Processo de ex-jogadora revela bastidores do impasse sobre premiações atrasadas pelo Corinthians

Imagem do artigo:Processo de ex-jogadora revela bastidores do impasse sobre premiações atrasadas pelo Corinthians
  1. Por Daniel Keppler / Redação da Central do Timão

Nos últimos meses, o futebol feminino do Corinthians vem prolongando uma séria pendência com as atletas que fizeram parte do elenco de 2024 da modalidade, vencendo Supercopa do Brasil, Campeonato Brasileiro e Copa Libertadores e ficando com o vice do Campeonato Paulista. Isso pois, embora o clube tenha recebido as premiações em dinheiro por essas campanhas, o repasse às jogadoras não foi feito conforme combinado.

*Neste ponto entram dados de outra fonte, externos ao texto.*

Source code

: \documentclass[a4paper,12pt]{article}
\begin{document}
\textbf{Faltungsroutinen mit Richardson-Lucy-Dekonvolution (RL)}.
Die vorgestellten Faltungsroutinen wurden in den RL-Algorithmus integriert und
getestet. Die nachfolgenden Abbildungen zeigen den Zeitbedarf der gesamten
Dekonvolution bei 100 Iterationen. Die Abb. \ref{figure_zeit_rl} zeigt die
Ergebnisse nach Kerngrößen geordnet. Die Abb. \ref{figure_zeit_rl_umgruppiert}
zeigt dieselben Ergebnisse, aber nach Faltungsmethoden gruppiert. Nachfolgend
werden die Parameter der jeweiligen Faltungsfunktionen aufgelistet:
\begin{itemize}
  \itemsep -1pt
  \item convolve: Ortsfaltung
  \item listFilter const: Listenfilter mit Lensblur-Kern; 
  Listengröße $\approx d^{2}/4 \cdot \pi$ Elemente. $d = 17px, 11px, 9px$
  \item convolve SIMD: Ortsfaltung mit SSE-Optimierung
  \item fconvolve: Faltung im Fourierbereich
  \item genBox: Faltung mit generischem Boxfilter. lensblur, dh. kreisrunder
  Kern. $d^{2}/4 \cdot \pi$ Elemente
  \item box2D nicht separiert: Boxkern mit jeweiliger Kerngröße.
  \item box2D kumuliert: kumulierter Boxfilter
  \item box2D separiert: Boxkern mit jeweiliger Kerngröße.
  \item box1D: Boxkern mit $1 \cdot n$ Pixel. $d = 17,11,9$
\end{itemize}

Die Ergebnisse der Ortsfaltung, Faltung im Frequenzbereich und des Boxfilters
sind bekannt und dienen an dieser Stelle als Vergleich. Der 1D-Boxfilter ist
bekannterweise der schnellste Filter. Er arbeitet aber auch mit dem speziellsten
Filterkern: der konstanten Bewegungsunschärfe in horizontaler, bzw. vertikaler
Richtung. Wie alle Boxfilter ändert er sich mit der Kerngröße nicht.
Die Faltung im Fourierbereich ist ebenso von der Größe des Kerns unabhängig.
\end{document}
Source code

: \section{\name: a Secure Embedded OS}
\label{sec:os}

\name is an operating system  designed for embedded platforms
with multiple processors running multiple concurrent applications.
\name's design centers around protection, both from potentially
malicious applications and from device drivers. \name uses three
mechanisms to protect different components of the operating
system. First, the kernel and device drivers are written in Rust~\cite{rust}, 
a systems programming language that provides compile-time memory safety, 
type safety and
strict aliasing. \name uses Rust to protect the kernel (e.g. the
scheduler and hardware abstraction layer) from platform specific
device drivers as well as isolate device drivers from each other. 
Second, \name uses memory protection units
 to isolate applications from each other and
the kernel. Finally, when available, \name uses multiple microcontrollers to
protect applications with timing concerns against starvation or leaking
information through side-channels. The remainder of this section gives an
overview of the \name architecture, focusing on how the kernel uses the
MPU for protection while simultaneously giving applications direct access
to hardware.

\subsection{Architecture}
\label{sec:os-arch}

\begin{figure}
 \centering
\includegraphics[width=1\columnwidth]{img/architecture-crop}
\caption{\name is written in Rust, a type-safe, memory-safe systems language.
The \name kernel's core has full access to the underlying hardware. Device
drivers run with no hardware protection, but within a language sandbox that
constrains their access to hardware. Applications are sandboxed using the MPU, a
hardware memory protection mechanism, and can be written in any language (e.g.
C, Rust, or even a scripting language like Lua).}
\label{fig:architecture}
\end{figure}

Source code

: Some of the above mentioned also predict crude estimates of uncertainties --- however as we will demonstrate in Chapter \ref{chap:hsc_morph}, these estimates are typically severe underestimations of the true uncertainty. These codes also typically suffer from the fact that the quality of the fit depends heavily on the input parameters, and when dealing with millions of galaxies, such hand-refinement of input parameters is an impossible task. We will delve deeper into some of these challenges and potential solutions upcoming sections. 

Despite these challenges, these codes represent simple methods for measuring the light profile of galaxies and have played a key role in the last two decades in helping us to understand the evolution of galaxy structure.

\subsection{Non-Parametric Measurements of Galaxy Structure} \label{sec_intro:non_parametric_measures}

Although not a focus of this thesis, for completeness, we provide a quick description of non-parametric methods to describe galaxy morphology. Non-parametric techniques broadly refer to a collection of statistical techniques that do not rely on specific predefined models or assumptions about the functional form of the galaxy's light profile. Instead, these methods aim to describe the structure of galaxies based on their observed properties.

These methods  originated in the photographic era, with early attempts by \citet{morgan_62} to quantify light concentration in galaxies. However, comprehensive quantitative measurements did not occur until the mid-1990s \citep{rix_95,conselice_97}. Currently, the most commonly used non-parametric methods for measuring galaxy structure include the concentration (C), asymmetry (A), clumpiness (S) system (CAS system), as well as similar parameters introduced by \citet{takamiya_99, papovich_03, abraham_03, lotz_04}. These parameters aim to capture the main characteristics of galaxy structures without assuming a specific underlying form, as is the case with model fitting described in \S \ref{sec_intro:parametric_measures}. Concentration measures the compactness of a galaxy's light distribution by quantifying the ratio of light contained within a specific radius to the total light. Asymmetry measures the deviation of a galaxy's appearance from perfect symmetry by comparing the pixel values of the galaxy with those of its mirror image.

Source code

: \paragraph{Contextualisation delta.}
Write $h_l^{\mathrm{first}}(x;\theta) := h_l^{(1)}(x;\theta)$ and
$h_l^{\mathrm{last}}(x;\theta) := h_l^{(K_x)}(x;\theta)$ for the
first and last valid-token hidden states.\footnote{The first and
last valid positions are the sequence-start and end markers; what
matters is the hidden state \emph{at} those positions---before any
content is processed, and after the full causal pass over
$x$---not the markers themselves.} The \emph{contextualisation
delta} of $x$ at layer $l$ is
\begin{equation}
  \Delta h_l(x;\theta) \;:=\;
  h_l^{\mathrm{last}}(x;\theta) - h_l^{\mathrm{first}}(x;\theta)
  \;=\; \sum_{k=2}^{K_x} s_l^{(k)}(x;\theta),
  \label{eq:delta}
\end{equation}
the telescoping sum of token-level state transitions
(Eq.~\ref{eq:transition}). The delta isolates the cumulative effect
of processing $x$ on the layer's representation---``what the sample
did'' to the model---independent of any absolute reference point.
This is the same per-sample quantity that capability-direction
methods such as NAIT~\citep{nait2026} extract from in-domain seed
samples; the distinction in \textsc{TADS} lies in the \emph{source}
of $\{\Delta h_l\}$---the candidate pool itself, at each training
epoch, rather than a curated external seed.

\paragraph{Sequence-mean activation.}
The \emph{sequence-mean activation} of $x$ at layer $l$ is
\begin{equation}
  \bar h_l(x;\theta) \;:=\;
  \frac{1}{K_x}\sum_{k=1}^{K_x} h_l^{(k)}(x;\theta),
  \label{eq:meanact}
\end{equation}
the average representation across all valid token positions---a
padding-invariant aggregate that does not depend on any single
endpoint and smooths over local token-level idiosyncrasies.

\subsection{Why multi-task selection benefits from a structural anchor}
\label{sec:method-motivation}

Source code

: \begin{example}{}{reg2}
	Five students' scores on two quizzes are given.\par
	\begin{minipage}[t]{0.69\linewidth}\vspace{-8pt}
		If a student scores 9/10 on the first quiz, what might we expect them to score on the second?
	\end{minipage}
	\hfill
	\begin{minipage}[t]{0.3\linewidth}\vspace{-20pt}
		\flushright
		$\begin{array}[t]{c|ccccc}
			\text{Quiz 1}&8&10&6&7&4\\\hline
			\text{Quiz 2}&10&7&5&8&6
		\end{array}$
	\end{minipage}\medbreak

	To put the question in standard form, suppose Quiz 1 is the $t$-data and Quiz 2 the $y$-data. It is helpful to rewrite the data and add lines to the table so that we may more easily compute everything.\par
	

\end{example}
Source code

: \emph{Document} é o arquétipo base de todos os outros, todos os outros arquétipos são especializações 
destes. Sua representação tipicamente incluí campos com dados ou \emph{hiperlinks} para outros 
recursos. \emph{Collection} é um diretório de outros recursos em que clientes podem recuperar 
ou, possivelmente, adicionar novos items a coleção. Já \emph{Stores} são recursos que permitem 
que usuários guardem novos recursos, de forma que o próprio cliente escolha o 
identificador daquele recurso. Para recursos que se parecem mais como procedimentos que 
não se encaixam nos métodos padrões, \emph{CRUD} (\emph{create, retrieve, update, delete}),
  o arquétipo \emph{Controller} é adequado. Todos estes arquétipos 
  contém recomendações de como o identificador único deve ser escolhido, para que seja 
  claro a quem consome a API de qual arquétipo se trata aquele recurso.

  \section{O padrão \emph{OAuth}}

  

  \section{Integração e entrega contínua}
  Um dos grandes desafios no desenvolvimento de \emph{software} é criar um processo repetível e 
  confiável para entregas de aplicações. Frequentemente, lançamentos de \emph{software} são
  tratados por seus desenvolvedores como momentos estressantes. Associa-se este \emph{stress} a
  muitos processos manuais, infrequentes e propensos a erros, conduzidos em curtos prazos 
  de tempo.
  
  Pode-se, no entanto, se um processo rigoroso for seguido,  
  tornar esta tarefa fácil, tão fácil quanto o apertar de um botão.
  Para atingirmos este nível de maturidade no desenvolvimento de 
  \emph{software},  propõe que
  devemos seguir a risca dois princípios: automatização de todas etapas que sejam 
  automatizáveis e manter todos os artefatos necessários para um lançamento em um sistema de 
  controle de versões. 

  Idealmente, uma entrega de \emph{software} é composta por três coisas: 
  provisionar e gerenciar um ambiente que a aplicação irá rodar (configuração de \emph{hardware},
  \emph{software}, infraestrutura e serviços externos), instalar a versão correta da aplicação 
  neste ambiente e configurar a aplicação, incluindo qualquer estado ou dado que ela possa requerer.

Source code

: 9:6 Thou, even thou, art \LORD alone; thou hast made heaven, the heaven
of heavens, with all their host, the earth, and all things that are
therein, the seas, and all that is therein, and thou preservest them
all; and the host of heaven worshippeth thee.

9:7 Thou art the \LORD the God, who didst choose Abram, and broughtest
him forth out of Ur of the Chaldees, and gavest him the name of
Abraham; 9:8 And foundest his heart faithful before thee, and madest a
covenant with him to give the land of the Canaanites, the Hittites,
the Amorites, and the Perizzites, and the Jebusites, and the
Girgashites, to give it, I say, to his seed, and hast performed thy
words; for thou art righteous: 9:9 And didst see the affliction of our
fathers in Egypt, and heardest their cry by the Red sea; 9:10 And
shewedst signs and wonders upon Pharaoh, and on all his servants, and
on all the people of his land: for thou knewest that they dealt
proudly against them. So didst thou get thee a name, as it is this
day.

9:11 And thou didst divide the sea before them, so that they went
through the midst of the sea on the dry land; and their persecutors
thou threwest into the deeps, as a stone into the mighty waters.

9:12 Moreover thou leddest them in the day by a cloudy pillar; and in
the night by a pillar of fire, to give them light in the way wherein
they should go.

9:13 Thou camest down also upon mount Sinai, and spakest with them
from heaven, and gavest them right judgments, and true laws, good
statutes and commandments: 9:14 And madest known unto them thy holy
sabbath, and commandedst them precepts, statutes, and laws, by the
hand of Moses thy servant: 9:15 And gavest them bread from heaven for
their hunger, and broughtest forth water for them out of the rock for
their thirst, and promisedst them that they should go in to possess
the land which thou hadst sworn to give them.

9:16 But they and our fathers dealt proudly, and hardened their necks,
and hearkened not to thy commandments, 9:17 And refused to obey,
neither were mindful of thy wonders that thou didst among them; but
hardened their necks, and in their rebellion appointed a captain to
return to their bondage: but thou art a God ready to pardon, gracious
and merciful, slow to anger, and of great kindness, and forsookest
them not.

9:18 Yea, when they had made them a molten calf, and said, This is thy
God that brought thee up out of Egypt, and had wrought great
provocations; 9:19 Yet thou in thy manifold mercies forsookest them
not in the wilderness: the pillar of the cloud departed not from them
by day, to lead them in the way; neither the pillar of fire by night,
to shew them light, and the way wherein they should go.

A Central do Timão vem acompanhando o impasse durante os últimos meses, mas as informações sobre as conversas entre clube e jogadoras eram escassas. No entanto, em apuração conjunta com o Portal Corinthians Futebol Feminino e o movimento Fiel Fazendinha, a redação obteve acesso a um processo movido no último dia 8 pela volante Ju Ferreira, atualmente no Flamengo, onde a mesma cobra as premiações atrasadas do clube e expõe diversos detalhes do caso.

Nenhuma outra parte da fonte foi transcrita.